### SOURCE DATA
————————
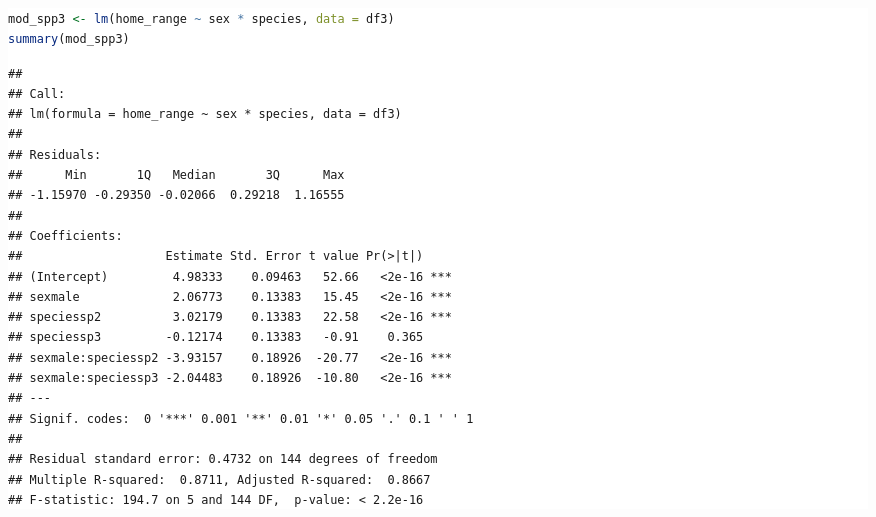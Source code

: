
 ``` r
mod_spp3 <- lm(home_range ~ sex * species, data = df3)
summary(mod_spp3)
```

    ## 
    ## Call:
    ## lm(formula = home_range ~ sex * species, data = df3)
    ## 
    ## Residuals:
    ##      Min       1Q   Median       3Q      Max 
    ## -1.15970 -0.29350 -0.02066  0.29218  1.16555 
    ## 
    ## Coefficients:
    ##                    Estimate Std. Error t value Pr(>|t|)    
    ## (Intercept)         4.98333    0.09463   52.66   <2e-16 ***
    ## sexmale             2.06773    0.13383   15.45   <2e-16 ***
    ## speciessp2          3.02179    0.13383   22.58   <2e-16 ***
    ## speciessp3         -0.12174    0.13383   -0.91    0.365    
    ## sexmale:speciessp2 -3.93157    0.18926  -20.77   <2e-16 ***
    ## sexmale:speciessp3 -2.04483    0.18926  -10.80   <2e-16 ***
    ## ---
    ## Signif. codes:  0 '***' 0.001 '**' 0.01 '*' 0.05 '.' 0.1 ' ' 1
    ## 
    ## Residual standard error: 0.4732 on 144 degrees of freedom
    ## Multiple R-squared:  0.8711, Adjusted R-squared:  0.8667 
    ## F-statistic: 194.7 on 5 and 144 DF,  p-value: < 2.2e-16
————————
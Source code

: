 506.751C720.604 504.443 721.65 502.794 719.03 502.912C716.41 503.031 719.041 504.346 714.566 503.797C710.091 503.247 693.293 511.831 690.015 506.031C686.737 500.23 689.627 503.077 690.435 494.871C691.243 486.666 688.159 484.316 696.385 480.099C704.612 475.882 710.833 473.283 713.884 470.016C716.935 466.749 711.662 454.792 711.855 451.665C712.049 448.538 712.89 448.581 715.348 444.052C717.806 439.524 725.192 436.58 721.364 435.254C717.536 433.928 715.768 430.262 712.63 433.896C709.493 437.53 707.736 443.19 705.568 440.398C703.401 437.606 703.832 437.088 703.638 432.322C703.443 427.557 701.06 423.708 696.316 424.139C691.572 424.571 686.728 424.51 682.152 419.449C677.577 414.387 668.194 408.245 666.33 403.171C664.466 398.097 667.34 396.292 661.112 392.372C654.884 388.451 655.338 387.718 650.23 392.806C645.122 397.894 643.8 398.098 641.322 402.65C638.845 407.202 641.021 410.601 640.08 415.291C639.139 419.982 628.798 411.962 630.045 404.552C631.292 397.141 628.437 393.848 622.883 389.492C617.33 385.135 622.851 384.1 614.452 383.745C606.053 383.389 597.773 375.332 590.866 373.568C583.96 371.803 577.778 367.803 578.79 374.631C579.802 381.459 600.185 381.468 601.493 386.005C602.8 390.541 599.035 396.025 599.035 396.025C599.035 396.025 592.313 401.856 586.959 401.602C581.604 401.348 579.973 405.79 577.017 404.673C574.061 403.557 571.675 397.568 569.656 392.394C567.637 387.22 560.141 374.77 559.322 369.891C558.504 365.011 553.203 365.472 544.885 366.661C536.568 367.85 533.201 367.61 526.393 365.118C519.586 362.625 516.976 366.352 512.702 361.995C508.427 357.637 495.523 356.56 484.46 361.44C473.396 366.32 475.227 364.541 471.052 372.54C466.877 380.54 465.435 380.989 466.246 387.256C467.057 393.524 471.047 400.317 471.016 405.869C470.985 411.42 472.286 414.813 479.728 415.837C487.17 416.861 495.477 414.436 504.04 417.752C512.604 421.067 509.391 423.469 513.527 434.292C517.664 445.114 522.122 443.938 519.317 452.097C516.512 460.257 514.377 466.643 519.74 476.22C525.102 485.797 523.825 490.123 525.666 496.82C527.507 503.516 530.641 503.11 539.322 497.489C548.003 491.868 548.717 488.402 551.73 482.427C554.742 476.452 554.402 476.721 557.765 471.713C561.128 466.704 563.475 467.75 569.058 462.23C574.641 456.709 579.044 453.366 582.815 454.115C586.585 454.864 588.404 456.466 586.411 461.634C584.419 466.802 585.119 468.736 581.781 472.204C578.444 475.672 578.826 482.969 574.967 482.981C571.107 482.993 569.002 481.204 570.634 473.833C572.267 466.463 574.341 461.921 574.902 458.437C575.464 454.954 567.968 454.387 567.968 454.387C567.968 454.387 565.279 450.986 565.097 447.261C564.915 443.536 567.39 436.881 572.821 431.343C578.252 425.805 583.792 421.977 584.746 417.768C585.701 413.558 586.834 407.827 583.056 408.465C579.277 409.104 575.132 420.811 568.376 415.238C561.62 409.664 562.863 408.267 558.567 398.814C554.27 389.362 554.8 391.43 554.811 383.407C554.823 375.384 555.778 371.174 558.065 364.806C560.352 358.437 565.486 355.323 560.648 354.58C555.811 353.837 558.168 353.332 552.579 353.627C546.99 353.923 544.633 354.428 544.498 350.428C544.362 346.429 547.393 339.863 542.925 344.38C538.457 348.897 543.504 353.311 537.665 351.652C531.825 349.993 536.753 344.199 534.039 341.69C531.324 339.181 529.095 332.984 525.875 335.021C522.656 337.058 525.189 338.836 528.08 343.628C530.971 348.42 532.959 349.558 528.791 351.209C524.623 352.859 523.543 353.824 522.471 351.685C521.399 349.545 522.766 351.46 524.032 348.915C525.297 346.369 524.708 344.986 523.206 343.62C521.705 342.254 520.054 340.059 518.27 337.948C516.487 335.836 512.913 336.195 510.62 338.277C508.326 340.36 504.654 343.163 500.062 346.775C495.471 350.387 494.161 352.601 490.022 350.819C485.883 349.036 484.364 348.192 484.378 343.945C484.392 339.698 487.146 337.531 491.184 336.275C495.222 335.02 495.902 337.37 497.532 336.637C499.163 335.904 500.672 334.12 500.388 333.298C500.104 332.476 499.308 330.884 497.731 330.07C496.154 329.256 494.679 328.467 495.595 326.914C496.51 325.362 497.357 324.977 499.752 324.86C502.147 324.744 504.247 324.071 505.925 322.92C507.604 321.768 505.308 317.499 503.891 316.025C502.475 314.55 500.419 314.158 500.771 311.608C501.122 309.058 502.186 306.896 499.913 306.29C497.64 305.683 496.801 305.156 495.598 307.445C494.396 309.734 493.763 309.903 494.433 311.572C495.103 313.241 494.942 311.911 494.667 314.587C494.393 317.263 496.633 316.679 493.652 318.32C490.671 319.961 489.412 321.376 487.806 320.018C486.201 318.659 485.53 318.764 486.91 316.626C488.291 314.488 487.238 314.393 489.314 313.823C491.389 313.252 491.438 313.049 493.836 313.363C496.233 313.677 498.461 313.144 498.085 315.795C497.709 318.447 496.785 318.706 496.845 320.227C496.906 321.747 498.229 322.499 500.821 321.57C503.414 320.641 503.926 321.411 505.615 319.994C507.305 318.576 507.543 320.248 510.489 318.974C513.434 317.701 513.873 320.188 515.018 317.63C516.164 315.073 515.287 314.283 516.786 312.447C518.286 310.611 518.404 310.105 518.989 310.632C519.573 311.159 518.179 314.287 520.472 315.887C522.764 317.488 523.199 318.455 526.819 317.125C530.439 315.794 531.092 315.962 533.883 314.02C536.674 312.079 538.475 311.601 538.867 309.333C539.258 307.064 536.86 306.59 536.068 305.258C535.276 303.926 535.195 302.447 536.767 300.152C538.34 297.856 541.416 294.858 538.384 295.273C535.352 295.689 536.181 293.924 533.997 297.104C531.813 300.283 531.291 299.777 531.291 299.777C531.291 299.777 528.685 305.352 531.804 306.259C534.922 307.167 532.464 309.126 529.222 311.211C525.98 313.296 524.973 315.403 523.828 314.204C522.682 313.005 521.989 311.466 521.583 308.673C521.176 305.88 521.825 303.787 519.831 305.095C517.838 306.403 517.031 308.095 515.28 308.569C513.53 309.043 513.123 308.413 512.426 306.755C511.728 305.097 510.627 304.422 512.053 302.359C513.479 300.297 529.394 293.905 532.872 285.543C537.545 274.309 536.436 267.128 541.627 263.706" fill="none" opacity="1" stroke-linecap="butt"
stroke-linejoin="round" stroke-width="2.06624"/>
————————
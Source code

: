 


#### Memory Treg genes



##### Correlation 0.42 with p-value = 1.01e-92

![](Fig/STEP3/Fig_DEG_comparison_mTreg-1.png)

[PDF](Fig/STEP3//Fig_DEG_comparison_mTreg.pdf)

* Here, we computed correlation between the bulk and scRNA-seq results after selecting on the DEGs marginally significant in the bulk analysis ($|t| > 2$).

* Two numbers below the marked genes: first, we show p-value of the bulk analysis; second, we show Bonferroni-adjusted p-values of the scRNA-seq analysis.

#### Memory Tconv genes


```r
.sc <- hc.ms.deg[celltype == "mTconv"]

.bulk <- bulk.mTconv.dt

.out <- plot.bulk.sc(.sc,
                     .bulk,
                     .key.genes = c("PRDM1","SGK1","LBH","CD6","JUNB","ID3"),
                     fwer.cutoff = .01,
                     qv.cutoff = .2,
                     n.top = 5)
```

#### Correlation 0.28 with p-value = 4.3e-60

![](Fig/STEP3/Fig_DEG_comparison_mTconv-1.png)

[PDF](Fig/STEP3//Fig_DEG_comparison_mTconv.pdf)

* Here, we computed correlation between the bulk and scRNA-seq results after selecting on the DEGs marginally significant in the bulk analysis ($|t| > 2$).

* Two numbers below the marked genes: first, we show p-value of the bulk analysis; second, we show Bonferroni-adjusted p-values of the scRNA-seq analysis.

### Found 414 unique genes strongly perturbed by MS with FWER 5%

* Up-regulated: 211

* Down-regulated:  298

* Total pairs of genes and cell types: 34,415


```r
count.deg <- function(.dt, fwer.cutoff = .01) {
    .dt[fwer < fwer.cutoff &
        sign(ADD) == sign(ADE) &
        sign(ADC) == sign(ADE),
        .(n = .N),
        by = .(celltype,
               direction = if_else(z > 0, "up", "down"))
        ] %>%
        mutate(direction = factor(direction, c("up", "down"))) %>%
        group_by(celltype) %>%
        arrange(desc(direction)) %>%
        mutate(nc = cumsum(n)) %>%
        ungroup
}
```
————————
### WHAT THE EXERCISE ASKS
Taking the line with "[PDF](Fig/STEP3//Fig_DEG_comparison_mTreg.pdf)" as the first and the line with "[PDF](Fig/STEP3//Fig_DEG_comparison_mTconv.pdf)" as the last, retype that stretch of the data above exactly, with no other lines.

### ANSWER BOX
[PDF](Fig/STEP3//Fig_DEG_comparison_mTreg.pdf)

* Here, we computed correlation between the bulk and scRNA-seq results after selecting on the DEGs marginally significant in the bulk analysis ($|t| > 2$).

* Two numbers below the marked genes: first, we show p-value of the bulk analysis; second, we show Bonferroni-adjusted p-values of the scRNA-seq analysis.

#### Memory Tconv genes


```r
.sc <- hc.ms.deg[celltype == "mTconv"]

.bulk <- bulk.mTconv.dt

.out <- plot.bulk.sc(.sc,
                     .bulk,
                     .key.genes = c("PRDM1","SGK1","LBH","CD6","JUNB","ID3"),
                     fwer.cutoff = .01,
                     qv.cutoff = .2,
                     n.top = 5)
```

#### Correlation 0.28 with p-value = 4.3e-60

![](Fig/STEP3/Fig_DEG_comparison_mTconv-1.png)

[PDF](Fig/STEP3//Fig_DEG_comparison_mTconv.pdf)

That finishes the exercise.